- _EXERCISE MATERIALS_
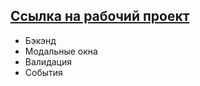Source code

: ## [Ссылка на рабочий проект](https://romagenza.github.io/mesto-project-ff/)

- Бэкэнд
- Модальные окна
- Валидация
- События
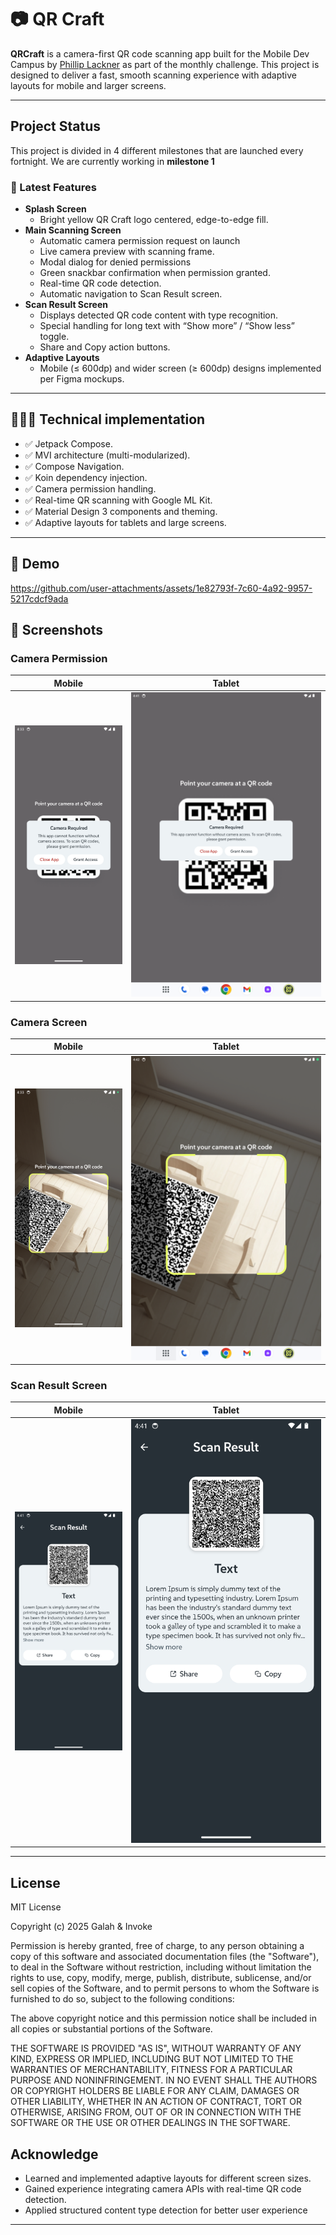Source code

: # 📷 QR Craft

**QRCraft** is a camera-first QR code scanning app built for the Mobile Dev Campus by [Phillip Lackner](https://pl-coding.com/campus) as part of the monthly challenge. This project is designed to deliver a fast, smooth scanning experience with adaptive layouts for mobile and larger screens.

---

## Project Status

This project is divided in 4 different milestones that are launched every fortnight.
We are currently working in **milestone 1**

### 🚨 Latest Features ###

- **Splash Screen**
    - Bright yellow QR Craft logo centered, edge-to-edge fill.
- **Main Scanning Screen**
    - Automatic camera permission request on launch
    - Live camera preview with scanning frame.
    - Modal dialog for denied permissions
    - Green snackbar confirmation when permission granted.
    - Real-time QR code detection.
    - Automatic navigation to Scan Result screen.
- **Scan Result Screen**
    - Displays detected QR code content with type recognition.
    - Special handling for long text with “Show more” / “Show less” toggle.
    - Share and Copy action buttons.
- **Adaptive Layouts**
    - Mobile (≤ 600dp) and wider screen (≥ 600dp) designs implemented per Figma mockups.

---

## 🧑🏽‍💻 Technical implementation

- ✅ Jetpack Compose.
- ✅ MVI architecture (multi-modularized).
- ✅ Compose Navigation.
- ✅ Koin dependency injection.
- ✅ Camera permission handling.
- ✅ Real-time QR scanning with Google ML Kit.
- ✅ Material Design 3 components and theming.
- ✅ Adaptive layouts for tablets and large screens.

---

## 🎥 Demo ##

https://github.com/user-attachments/assets/1e82793f-7c60-4a92-9957-5217cdcf9ada



## 📱 Screenshots ##

### Camera Permission ###

| Mobile                                                             | Tablet                                                              | 
|--------------------------------------------------------------------|---------------------------------------------------------------------|
| <img src="assets/screenshots/permission/mobile.png" width="600" /> | <img src="assets/screenshots/permission/tablet.png" width="1200" /> | 

### Camera Screen ###

| Mobile                                                         | Tablet                                                          | 
|----------------------------------------------------------------|-----------------------------------------------------------------|
| <img src="assets/screenshots/camera/mobile.png" width="600" /> | <img src="assets/screenshots/camera/tablet.png" width="1200" /> | 

### Scan Result Screen ###

| Mobile                                                         | Tablet                                                          | 
|----------------------------------------------------------------|-----------------------------------------------------------------|
| <img src="assets/screenshots/result/mobile.png" width="600" /> | <img src="assets/screenshots/result/mobile.png" width="1200" /> | 

---

## License

MIT License

Copyright (c) 2025 Galah & Invoke

Permission is hereby granted, free of charge, to any person obtaining a copy
of this software and associated documentation files (the "Software"), to deal
in the Software without restriction, including without limitation the rights
to use, copy, modify, merge, publish, distribute, sublicense, and/or sell
copies of the Software, and to permit persons to whom the Software is
furnished to do so, subject to the following conditions:

The above copyright notice and this permission notice shall be included in all
copies or substantial portions of the Software.

THE SOFTWARE IS PROVIDED "AS IS", WITHOUT WARRANTY OF ANY KIND, EXPRESS OR
IMPLIED, INCLUDING BUT NOT LIMITED TO THE WARRANTIES OF MERCHANTABILITY,
FITNESS FOR A PARTICULAR PURPOSE AND NONINFRINGEMENT. IN NO EVENT SHALL THE
AUTHORS OR COPYRIGHT HOLDERS BE LIABLE FOR ANY CLAIM, DAMAGES OR OTHER
LIABILITY, WHETHER IN AN ACTION OF CONTRACT, TORT OR OTHERWISE, ARISING FROM,
OUT OF OR IN CONNECTION WITH THE SOFTWARE OR THE USE OR OTHER DEALINGS IN THE
SOFTWARE.

## Acknowledge

- Learned and implemented adaptive layouts for different screen sizes.
- Gained experience integrating camera APIs with real-time QR code detection.
- Applied structured content type detection for better user experience

---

- _YOUR ASSIGNMENT_
Now copy each line of the entries that mentions "granted".

- _WRITTEN RESPONSE_
    - Green snackbar confirmation when permission granted.
Permission is hereby granted, free of charge, to any person obtaining a copy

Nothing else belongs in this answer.